> Activity
Please print exactly the lines from the one containing "[bower](http://bower.io/search/?q=bytebuffer)." through the last line of the records, and only those. Leave out any pictures.

> Input data
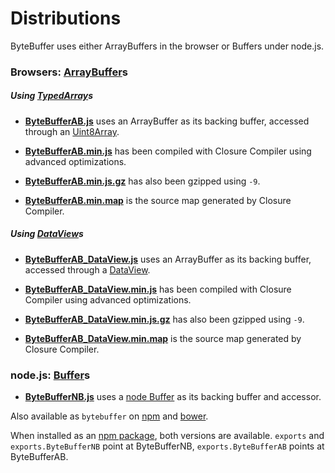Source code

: Distributions
=============

ByteBuffer uses either ArrayBuffers in the browser or Buffers under node.js.

### Browsers: [ArrayBuffer](https://developer.mozilla.org/de/docs/Web/JavaScript/Reference/Global_Objects/ArrayBuffer)s

##### Using [TypedArray](https://developer.mozilla.org/de/docs/Web/JavaScript/Reference/Global_Objects/TypedArray)s

* **[ByteBufferAB.js](https://raw.githubusercontent.com/dcodeIO/ByteBuffer.js/master/dist/ByteBufferAB.js)**
  uses an ArrayBuffer as its backing buffer, accessed through an [Uint8Array](https://developer.mozilla.org/de/docs/Web/JavaScript/Reference/Global_Objects/Uint8Array).
  
* **[ByteBufferAB.min.js](https://raw.githubusercontent.com/dcodeIO/ByteBuffer.js/master/dist/ByteBufferAB.min.js)**
  has been compiled with Closure Compiler using advanced optimizations.
  
* **[ByteBufferAB.min.js.gz](https://raw.githubusercontent.com/dcodeIO/ByteBuffer.js/master/dist/ByteBufferAB.min.js.gz)**
  has also been gzipped using `-9`.
  
* **[ByteBufferAB.min.map](https://raw.githubusercontent.com/dcodeIO/ByteBuffer.js/master/dist/ByteBufferAB.min.map)**
  is the source map generated by Closure Compiler.

##### Using [DataView](https://developer.mozilla.org/de/docs/Web/JavaScript/Reference/Global_Objects/DataView)s

* **[ByteBufferAB_DataView.js](https://raw.githubusercontent.com/dcodeIO/ByteBuffer.js/master/dist/ByteBufferAB_DataView.js)**
  uses an ArrayBuffer as its backing buffer, accessed through a [DataView](https://developer.mozilla.org/de/docs/Web/JavaScript/Reference/Global_Objects/DataView).

* **[ByteBufferAB_DataView.min.js](https://raw.githubusercontent.com/dcodeIO/ByteBuffer.js/master/dist/ByteBufferAB_DataView.min.js)**
  has been compiled with Closure Compiler using advanced optimizations.

* **[ByteBufferAB_DataView.min.js.gz](https://raw.githubusercontent.com/dcodeIO/ByteBuffer.js/master/dist/ByteBufferAB_DataView.min.js.gz)**
  has also been gzipped using `-9`.

* **[ByteBufferAB_DataView.min.map](https://raw.githubusercontent.com/dcodeIO/ByteBuffer.js/master/dist/ByteBufferAB_DataView.min.map)**
  is the source map generated by Closure Compiler.

### node.js: [Buffer](https://nodejs.org/api/buffer.html)s

* **[ByteBufferNB.js](https://raw.githubusercontent.com/dcodeIO/ByteBuffer.js/master/dist/ByteBufferNB.js)**
  uses a [node Buffer](https://nodejs.org/api/buffer.html) as its backing buffer and accessor.
  
Also available as `bytebuffer` on [npm](https://www.npmjs.org/package/bytebuffer) and
[bower](http://bower.io/search/?q=bytebuffer).

When installed as an [npm package](https://www.npmjs.org/package/bytebuffer), both versions are available.
`exports` and `exports.ByteBufferNB` point at ByteBufferNB, `exports.ByteBufferAB` points at ByteBufferAB.
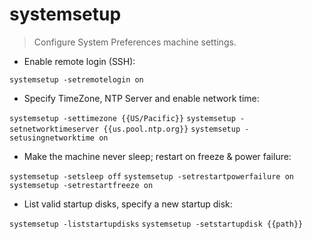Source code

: # systemsetup

> Configure System Preferences machine settings.

- Enable remote login (SSH):

`systemsetup -setremotelogin on`

- Specify TimeZone, NTP Server and enable network time:

`systemsetup -settimezone {{US/Pacific}}`
`systemsetup -setnetworktimeserver {{us.pool.ntp.org}}`
`systemsetup -setusingnetworktime on`

- Make the machine never sleep; restart on freeze & power failure:

`systemsetup -setsleep off`
`systemsetup -setrestartpowerfailure on`
`systemsetup -setrestartfreeze on`

- List valid startup disks, specify a new startup disk:

`systemsetup -liststartupdisks`
`systemsetup -setstartupdisk {{path}}`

> Your response
[bower](http://bower.io/search/?q=bytebuffer).

When installed as an [npm package](https://www.npmjs.org/package/bytebuffer), both versions are available.
`exports` and `exports.ByteBufferNB` point at ByteBufferNB, `exports.ByteBufferAB` points at ByteBufferAB.
Source code

: # systemsetup

> Configure System Preferences machine settings.

- Enable remote login (SSH):

`systemsetup -setremotelogin on`

- Specify TimeZone, NTP Server and enable network time:

`systemsetup -settimezone {{US/Pacific}}`
`systemsetup -setnetworktimeserver {{us.pool.ntp.org}}`
`systemsetup -setusingnetworktime on`

- Make the machine never sleep; restart on freeze & power failure:

`systemsetup -setsleep off`
`systemsetup -setrestartpowerfailure on`
`systemsetup -setrestartfreeze on`

- List valid startup disks, specify a new startup disk:

`systemsetup -liststartupdisks`
`systemsetup -setstartupdisk {{path}}`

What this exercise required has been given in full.